Wertvolle Schweine verschwunden: Diebe gesucht. Mysteriöses Verschwinden von vier wertvollen Mangalitza-Schweinen.

Von Adelheid Kamin. Erstellt am 13. März 2019 (04:00)
privat
Nicole Schnitzler im Bild mit ihren Töchtern Nicole (links) und Marlena im Gehege der Mangalitza Schweine. Die Schnitzlers vermuten, dass vier Jungschweine (ca. 80 Kilogramm pro Schwein) gestohlen wurden.

Große Aufregung herrscht bei den Schweinezüchtern Nicole und Fritz Schnitzler in Langschlag, Gemeinde Grafenschlag. Sie haben den Verdacht, dass ein Unbekannter vier von ihren Mangalitza-Schweinen gestohlen hat.

Seit 2014 züchten Nicole und Fritz Schnitzler Mangalitza-Schweine, da sich diese Tiere aufgrund ihres Wollkleides und ihrer Lebhaftigkeit besonders für Freilandhaltung eignen. Das Freigehege der handzahmen Tiere ist durch einen dreifachen Zaun gesichert.

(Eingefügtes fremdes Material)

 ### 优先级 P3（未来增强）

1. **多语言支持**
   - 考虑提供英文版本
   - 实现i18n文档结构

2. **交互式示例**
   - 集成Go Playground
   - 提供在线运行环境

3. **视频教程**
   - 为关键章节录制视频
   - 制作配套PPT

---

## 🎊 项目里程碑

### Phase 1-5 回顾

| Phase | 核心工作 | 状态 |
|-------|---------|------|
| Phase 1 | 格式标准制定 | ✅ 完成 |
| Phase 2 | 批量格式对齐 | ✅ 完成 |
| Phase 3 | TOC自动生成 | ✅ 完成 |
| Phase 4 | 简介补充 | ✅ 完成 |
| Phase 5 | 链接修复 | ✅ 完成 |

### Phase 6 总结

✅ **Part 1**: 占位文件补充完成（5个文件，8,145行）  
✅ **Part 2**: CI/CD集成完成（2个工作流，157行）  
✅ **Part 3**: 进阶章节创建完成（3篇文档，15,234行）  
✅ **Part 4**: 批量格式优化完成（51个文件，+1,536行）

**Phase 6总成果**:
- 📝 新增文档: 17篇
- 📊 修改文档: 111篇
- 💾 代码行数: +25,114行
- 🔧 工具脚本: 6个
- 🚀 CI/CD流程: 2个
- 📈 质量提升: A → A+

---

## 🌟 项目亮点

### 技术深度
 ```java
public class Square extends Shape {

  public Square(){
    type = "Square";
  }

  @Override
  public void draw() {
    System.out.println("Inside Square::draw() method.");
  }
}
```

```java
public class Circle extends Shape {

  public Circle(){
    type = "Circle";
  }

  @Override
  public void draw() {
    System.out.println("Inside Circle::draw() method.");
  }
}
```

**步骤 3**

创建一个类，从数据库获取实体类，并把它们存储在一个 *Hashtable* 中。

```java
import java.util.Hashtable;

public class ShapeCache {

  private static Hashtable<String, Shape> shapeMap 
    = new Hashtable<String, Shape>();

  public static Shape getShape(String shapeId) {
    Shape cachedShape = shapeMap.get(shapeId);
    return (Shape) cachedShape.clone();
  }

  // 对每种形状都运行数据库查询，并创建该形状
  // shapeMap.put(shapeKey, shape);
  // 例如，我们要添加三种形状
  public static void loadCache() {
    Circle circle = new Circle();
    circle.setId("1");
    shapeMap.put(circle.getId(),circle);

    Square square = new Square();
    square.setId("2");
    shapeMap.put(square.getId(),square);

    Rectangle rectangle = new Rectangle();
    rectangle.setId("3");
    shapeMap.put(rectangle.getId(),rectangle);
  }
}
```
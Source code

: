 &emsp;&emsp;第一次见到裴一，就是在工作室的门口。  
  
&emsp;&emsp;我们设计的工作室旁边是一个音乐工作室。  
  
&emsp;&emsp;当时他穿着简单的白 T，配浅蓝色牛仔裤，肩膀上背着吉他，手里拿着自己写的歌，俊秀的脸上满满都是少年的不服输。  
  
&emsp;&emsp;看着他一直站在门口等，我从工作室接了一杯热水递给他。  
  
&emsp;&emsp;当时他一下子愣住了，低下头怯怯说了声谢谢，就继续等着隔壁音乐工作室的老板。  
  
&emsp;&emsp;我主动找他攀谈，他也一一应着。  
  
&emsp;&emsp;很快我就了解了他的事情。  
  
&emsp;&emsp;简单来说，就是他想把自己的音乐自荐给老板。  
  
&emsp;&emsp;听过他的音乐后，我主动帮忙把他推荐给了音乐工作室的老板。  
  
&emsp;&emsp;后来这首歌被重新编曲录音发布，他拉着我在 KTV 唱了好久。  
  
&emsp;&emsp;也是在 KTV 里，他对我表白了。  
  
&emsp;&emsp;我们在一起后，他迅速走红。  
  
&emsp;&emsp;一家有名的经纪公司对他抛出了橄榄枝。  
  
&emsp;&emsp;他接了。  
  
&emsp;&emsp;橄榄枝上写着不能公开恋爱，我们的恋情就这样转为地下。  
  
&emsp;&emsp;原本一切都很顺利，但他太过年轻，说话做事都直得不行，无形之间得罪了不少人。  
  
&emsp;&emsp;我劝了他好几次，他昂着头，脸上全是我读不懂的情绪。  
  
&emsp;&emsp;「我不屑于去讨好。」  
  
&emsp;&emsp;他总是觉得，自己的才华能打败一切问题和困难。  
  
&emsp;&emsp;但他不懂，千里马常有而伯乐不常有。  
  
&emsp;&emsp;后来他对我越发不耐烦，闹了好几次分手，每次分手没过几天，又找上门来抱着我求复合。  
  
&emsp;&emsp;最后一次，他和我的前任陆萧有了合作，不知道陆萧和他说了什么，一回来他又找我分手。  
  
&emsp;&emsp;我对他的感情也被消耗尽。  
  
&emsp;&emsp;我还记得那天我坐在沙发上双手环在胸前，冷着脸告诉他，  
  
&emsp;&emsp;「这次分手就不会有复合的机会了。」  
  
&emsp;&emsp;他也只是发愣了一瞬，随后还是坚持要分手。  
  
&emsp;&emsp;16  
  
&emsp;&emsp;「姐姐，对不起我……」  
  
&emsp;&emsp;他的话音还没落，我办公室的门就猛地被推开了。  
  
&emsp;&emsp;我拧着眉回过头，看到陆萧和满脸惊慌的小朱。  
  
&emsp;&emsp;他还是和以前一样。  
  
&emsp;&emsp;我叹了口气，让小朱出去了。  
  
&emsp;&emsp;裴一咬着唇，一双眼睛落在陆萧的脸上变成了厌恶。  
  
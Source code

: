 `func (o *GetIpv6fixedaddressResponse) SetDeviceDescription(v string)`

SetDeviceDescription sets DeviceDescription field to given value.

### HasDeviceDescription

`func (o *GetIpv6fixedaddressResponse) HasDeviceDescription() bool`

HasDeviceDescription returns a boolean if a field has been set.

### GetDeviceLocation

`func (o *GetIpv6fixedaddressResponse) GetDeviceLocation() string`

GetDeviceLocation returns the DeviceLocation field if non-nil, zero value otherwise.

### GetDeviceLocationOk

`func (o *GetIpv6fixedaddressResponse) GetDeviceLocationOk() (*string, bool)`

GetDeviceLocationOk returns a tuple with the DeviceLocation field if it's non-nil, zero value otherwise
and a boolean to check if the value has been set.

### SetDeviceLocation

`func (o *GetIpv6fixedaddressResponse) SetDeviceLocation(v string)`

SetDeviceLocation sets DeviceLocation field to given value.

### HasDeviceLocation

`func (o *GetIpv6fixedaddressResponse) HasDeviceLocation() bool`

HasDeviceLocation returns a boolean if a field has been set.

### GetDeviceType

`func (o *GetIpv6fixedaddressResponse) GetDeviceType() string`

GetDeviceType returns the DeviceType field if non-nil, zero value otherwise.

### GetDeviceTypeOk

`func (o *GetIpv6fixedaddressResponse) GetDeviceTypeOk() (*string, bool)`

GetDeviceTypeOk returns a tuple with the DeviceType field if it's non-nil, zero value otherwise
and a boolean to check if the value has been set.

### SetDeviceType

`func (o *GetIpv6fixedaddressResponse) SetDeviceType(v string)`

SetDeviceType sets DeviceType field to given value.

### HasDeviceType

Wie Nicole Schnitzler jetzt im Gespräch mit der NÖN erklärt, bemerkte sie bereits im Jänner das Fehlen von vier Jungschweinen aus dem Gehege, in welchem neun ausgewachsene Schweine und 28 Jungschweine untergebracht waren.

Anzeige erstattet

Sie konnte aber nicht sagen, ob sie der Reihe nach verschwunden sind oder auf ein Mal weg waren. Da zu dieser Zeit sehr viel Schnee lag, hegte sie die Vermutung, die vier jungen Mangalitza-Schweine könnten unter die Schneedecke geraten und erstickt sein.

Nachdem nun das Gehege endlich schneefrei war, suchten die Besitzer die Tierkadaver, leider ohne Erfolg. Auch der dreifach gesicherte Zaun wies keinerlei Schadstellen auf. Nicole Schnitzler erstattete Anzeige. Sie versicherte der NÖN, dass nur jemand, der mit solchen Tieren (ein Jungschwein wiegt ca. 80 kg) umgehen kann, diese entwendet haben kann.